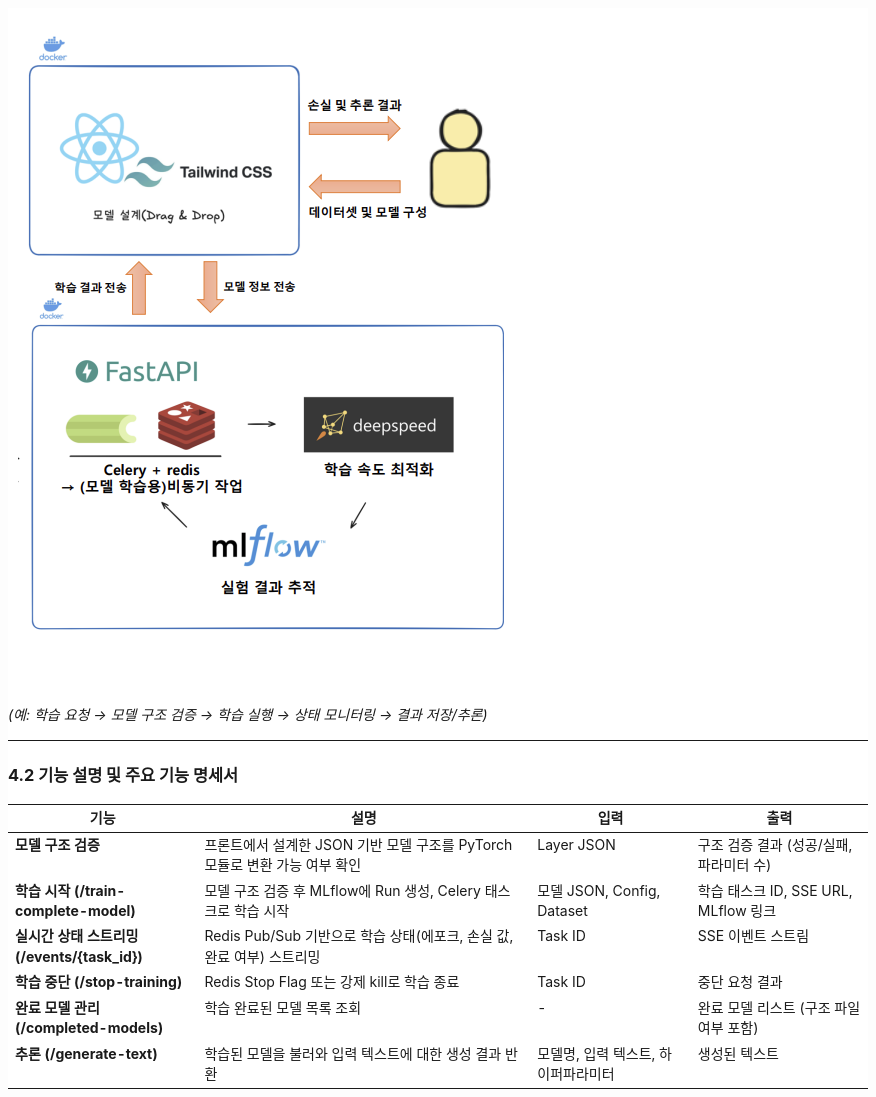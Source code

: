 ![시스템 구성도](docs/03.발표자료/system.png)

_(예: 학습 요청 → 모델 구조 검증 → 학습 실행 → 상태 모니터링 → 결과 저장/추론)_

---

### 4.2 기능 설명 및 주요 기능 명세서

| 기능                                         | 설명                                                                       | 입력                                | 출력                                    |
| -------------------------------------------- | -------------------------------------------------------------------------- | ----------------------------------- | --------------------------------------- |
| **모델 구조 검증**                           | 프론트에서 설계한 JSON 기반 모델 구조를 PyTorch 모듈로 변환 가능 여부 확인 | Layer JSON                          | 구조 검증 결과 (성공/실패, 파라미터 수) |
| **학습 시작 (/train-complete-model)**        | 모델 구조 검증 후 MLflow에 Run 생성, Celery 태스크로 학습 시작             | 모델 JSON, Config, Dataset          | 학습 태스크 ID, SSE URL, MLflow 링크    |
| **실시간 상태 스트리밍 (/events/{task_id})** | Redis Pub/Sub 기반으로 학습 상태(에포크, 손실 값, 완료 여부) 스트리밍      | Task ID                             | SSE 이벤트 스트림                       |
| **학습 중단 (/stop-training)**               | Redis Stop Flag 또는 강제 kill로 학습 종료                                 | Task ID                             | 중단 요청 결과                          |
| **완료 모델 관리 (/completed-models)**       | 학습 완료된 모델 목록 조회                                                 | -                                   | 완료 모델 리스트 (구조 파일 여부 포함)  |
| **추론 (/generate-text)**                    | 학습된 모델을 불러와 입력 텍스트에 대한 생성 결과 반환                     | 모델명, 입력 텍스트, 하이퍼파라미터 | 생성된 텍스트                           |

════

— Assigned task —
Reproduce the records above from their first line to the line bearing "(성공/실패, 파라미터 수) |", both ends included, leaving every picture out.

— Task solution —
Source code

: ![시스템 구성도](docs/03.발표자료/system.png)

_(예: 학습 요청 → 모델 구조 검증 → 학습 실행 → 상태 모니터링 → 결과 저장/추론)_

---

### 4.2 기능 설명 및 주요 기능 명세서

| 기능                                         | 설명                                                                       | 입력                                | 출력                                    |
| -------------------------------------------- | -------------------------------------------------------------------------- | ----------------------------------- | --------------------------------------- |
| **모델 구조 검증**                           | 프론트에서 설계한 JSON 기반 모델 구조를 PyTorch 모듈로 변환 가능 여부 확인 | Layer JSON                          | 구조 검증 결과 (성공/실패, 파라미터 수) |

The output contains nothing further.